PROBLEM STATEMENT: Repeat each entry exactly, but do not carry over the pictures.

DATA EXCERPTS:
>>>

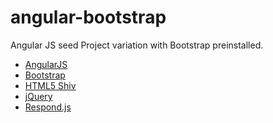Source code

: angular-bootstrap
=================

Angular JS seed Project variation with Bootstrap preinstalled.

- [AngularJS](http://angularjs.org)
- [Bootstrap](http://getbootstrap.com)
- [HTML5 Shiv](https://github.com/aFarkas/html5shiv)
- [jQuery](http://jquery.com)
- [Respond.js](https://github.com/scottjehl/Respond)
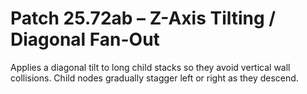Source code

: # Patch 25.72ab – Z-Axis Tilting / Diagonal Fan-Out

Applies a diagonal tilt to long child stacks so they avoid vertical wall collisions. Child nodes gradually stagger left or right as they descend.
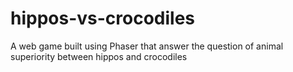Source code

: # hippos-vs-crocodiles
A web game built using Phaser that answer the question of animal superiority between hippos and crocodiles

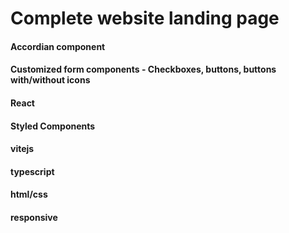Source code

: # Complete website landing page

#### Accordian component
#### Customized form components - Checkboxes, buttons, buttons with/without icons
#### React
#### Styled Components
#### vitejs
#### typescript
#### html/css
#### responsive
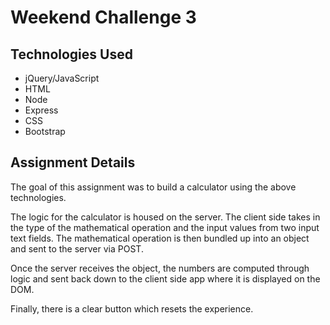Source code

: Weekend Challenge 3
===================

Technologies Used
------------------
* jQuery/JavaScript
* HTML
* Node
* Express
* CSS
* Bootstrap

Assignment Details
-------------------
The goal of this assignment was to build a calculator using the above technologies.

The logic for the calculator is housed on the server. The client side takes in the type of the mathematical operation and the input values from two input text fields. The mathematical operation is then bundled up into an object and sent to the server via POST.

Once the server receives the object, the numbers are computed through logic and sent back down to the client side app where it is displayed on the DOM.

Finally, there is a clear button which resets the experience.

<<<

WRITTEN ANSWER:
Source code

: angular-bootstrap
=================

Angular JS seed Project variation with Bootstrap preinstalled.

- [AngularJS](http://angularjs.org)
- [Bootstrap](http://getbootstrap.com)
- [HTML5 Shiv](https://github.com/aFarkas/html5shiv)
- [jQuery](http://jquery.com)
- [Respond.js](https://github.com/scottjehl/Respond)
Source code

: # Patch 25.72ab – Z-Axis Tilting / Diagonal Fan-Out

Applies a diagonal tilt to long child stacks so they avoid vertical wall collisions. Child nodes gradually stagger left or right as they descend.
Source code

: # hippos-vs-crocodiles
A web game built using Phaser that answer the question of animal superiority between hippos and crocodiles

Source code

: # Complete website landing page

#### Accordian component
#### Customized form components - Checkboxes, buttons, buttons with/without icons
#### React
#### Styled Components
#### vitejs
#### typescript
#### html/css
#### responsive
Source code

: Weekend Challenge 3
===================

Technologies Used
------------------
* jQuery/JavaScript
* HTML
* Node
* Express
* CSS
* Bootstrap

Assignment Details
-------------------
The goal of this assignment was to build a calculator using the above technologies.

The logic for the calculator is housed on the server. The client side takes in the type of the mathematical operation and the input values from two input text fields. The mathematical operation is then bundled up into an object and sent to the server via POST.

Once the server receives the object, the numbers are computed through logic and sent back down to the client side app where it is displayed on the DOM.

Finally, there is a clear button which resets the experience.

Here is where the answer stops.